Même la ratification du protocole d’Ankara qui devait intervenir avant le début des négociations n’est plus qu’une condition à leur achèvement. Avec le nivellement des critères européens, on ne peut plus dire clairement si c’est la Turquie qui vise à adhérer à l’Union ou le contraire.

UN PROCESSUS DANS L’IMPASSE

Dans le cadre des négociations, la Turquie se devait de mettre en œuvre « de manière intégrale et non-discriminatoire », le protocole additionnel d’Ankara. Ce protocole additionnel prévoit le libre transit des bateaux et des avions des nouveaux Etats membres de l’Union dans les ports et aéroports turcs, y compris donc ceux de Chypre.

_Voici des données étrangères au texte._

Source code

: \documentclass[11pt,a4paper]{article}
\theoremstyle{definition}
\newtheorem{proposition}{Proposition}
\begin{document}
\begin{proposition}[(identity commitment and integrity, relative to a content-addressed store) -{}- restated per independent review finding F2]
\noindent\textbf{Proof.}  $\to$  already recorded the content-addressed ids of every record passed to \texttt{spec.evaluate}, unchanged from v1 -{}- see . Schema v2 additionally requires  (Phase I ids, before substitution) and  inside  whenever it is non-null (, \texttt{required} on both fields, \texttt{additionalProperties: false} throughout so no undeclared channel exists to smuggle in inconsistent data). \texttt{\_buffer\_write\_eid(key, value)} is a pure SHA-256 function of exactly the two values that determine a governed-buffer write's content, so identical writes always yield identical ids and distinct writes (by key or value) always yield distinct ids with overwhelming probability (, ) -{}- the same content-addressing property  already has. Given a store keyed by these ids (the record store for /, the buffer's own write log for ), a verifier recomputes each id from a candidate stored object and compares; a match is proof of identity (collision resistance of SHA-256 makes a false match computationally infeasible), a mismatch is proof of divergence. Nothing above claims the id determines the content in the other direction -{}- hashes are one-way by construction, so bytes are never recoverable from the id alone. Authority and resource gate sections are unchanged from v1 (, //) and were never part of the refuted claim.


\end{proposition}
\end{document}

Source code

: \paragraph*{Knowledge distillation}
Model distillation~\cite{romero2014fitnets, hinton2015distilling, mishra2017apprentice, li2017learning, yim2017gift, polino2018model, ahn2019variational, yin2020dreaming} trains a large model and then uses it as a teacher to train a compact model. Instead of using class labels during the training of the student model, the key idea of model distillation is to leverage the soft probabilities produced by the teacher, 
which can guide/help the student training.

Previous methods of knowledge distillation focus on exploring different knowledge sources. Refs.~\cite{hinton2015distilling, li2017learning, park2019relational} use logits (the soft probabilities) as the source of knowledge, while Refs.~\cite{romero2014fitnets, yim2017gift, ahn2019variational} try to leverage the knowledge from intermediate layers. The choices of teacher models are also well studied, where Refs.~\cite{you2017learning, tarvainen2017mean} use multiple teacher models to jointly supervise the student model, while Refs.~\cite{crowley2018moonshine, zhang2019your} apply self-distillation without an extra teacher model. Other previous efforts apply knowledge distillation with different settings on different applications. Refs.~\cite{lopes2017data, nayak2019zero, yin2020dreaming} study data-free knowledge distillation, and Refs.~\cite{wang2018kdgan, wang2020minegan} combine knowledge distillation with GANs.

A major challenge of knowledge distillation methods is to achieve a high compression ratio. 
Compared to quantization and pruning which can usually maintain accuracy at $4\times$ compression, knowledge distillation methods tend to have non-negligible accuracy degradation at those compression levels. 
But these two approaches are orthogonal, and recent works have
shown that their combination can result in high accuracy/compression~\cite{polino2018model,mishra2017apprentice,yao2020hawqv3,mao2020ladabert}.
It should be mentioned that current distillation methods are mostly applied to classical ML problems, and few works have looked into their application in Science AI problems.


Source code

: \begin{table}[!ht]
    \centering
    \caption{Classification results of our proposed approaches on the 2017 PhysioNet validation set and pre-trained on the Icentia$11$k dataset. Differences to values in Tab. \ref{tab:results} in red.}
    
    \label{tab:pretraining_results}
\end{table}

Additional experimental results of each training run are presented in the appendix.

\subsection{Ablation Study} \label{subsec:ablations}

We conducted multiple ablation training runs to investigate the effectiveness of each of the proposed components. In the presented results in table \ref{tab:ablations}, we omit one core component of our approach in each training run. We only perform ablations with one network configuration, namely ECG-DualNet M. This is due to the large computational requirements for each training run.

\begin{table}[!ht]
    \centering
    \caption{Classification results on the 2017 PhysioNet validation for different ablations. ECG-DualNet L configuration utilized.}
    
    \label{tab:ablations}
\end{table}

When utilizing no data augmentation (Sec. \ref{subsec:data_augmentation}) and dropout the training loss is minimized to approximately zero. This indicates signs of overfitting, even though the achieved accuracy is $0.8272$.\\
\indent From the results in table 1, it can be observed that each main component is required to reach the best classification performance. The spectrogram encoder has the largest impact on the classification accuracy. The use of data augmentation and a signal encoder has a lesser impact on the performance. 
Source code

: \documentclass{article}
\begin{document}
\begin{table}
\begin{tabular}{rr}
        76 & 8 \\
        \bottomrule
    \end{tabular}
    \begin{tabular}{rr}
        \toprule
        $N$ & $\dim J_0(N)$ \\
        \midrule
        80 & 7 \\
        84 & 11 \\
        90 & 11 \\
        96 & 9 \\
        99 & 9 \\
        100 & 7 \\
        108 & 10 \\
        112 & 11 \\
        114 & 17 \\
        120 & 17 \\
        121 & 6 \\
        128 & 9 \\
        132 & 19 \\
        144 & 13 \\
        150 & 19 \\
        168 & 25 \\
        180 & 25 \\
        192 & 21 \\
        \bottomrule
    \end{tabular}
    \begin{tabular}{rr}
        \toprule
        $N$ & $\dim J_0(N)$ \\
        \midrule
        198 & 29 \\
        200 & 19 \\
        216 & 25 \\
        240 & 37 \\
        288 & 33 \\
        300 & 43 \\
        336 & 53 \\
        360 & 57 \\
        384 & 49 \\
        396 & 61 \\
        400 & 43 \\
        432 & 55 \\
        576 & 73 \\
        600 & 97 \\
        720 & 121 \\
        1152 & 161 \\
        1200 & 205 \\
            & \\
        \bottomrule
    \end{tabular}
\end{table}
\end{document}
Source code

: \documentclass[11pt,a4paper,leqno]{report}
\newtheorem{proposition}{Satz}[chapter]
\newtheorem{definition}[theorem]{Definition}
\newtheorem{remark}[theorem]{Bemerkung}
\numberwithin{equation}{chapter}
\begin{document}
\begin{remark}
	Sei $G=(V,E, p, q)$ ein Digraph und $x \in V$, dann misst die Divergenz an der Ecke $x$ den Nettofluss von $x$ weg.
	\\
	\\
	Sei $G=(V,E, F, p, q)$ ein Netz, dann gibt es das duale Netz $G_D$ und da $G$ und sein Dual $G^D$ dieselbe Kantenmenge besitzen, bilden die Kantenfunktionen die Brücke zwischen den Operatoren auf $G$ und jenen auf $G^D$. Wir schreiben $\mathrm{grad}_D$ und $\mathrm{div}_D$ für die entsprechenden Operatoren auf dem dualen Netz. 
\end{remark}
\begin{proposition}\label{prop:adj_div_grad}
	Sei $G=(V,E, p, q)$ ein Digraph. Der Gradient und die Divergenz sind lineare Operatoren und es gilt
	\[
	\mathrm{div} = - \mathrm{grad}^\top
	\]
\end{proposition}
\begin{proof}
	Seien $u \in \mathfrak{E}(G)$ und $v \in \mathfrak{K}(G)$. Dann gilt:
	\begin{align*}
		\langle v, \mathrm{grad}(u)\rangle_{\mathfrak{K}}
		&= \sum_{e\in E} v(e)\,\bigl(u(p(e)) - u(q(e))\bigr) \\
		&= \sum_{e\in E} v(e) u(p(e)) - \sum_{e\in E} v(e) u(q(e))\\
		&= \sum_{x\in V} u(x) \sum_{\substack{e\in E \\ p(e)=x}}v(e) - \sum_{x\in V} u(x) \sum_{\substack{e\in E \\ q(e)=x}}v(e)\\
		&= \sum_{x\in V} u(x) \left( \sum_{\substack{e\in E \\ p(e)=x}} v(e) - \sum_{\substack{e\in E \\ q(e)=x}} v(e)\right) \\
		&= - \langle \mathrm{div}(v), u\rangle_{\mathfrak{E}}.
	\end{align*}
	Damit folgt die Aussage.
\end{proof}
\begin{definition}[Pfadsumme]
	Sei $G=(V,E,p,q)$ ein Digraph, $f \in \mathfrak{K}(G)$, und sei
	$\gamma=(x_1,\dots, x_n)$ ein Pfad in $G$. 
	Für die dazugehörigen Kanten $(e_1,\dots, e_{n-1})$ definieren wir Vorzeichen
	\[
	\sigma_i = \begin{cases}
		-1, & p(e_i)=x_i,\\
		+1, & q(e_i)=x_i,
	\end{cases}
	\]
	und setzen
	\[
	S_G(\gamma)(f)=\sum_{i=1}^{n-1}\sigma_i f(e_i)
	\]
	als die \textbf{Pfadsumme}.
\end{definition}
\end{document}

La Turquie considère que ceci vaudrait reconnaissance implicite de Chypre. L’Union européenne fait mine de le considérer également. En ne permettant pas l’accès des bateaux et avions chypriotes, la Turquie viole ainsi les dispositions du protocole additionnel. En fait, elle dénie à Chypre son appartenance à la communauté qu’elle prétend intégrer. Ce comportement a déclenché le gel des négociations par le Conseil. En pratique, huit chapitres ne peuvent plus être ouverts et plus aucun ne peut être clos. Par ailleurs, à l’instigation de la France, l’Union européenne se refuse à ouvrir d’autres chapitres qui impliqueraient de manière irrémédiable l’adhésion à terme de la Turquie.

Il n’en reste pas moins que douze des trente-cinq chapitres sont déjà ouverts et qu’un d’entre eux à même été refermé. Hasard ou non, il s’agit du chapitre sur la science et la recherche dont dépend une partie de la politique négationniste de la Turquie.